## DIRECTIONS FOR THIS TASK
Tally the lines in these records that hold the string "many", and reply with the number alone.

(Collected data entries)
========================================

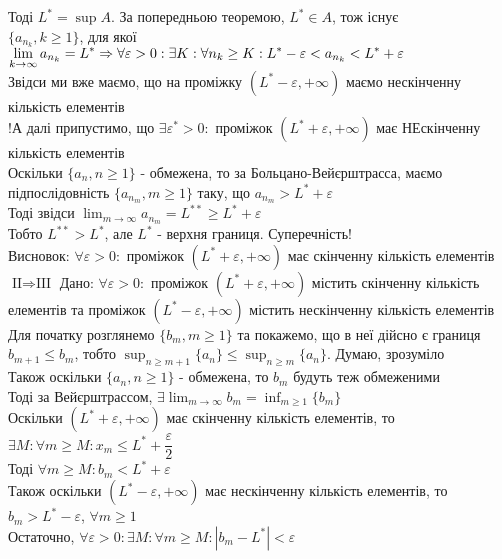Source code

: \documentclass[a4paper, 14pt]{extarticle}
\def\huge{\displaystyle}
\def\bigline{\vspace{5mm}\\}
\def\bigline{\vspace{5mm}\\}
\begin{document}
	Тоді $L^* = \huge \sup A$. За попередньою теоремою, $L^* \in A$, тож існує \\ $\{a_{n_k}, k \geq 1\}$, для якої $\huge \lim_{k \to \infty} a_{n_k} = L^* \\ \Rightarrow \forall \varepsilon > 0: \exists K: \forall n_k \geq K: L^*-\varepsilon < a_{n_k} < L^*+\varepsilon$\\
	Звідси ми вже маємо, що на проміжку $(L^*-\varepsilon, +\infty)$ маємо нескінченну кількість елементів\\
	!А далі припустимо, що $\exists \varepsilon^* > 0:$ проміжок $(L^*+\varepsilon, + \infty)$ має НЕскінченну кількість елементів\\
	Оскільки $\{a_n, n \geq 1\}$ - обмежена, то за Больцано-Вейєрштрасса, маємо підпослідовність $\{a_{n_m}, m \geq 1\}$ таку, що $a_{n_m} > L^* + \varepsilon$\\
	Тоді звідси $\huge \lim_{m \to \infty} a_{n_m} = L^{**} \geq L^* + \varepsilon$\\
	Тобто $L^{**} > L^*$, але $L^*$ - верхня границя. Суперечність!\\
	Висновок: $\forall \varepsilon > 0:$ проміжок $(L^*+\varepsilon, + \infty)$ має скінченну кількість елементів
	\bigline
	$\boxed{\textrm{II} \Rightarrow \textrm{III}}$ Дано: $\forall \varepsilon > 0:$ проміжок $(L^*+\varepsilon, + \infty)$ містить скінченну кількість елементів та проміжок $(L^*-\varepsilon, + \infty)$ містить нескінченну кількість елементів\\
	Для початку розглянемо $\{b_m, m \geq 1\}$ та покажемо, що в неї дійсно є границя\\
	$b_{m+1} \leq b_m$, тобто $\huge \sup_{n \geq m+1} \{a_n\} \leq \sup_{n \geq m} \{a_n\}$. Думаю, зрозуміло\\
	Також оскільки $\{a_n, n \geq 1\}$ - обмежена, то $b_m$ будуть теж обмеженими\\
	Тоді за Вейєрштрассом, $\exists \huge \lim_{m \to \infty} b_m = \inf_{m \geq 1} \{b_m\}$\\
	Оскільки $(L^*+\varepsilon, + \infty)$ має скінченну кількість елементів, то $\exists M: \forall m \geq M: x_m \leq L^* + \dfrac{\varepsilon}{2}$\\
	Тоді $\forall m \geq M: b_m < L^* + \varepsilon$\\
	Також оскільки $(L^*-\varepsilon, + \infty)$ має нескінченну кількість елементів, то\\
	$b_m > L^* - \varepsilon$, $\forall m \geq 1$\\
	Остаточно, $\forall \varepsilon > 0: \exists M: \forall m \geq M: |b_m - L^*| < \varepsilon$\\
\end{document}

========================================

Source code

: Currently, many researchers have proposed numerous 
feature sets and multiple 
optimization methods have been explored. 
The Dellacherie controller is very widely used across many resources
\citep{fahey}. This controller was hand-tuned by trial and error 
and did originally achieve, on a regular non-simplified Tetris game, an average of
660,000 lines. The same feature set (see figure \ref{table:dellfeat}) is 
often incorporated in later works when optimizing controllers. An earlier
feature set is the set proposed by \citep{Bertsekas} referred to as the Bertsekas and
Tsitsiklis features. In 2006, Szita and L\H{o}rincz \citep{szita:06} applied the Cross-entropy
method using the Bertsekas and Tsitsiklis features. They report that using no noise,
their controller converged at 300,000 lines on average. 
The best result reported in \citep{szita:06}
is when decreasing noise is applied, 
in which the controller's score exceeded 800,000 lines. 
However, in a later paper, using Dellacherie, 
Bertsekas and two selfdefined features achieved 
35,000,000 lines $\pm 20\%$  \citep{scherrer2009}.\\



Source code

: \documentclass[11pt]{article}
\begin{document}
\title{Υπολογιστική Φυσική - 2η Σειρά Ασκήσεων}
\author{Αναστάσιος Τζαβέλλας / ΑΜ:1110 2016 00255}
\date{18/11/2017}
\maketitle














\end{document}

========================================

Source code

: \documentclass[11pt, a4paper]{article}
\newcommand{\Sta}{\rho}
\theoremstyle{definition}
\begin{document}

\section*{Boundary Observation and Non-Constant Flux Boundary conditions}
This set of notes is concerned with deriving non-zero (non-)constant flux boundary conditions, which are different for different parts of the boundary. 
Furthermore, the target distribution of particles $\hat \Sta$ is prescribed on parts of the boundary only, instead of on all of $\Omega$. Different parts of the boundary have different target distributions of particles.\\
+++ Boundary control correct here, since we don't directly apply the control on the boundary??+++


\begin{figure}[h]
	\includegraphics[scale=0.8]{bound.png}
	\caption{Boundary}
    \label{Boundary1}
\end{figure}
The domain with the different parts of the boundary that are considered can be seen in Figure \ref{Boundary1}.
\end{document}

========================================

## RESPONSE AREA
2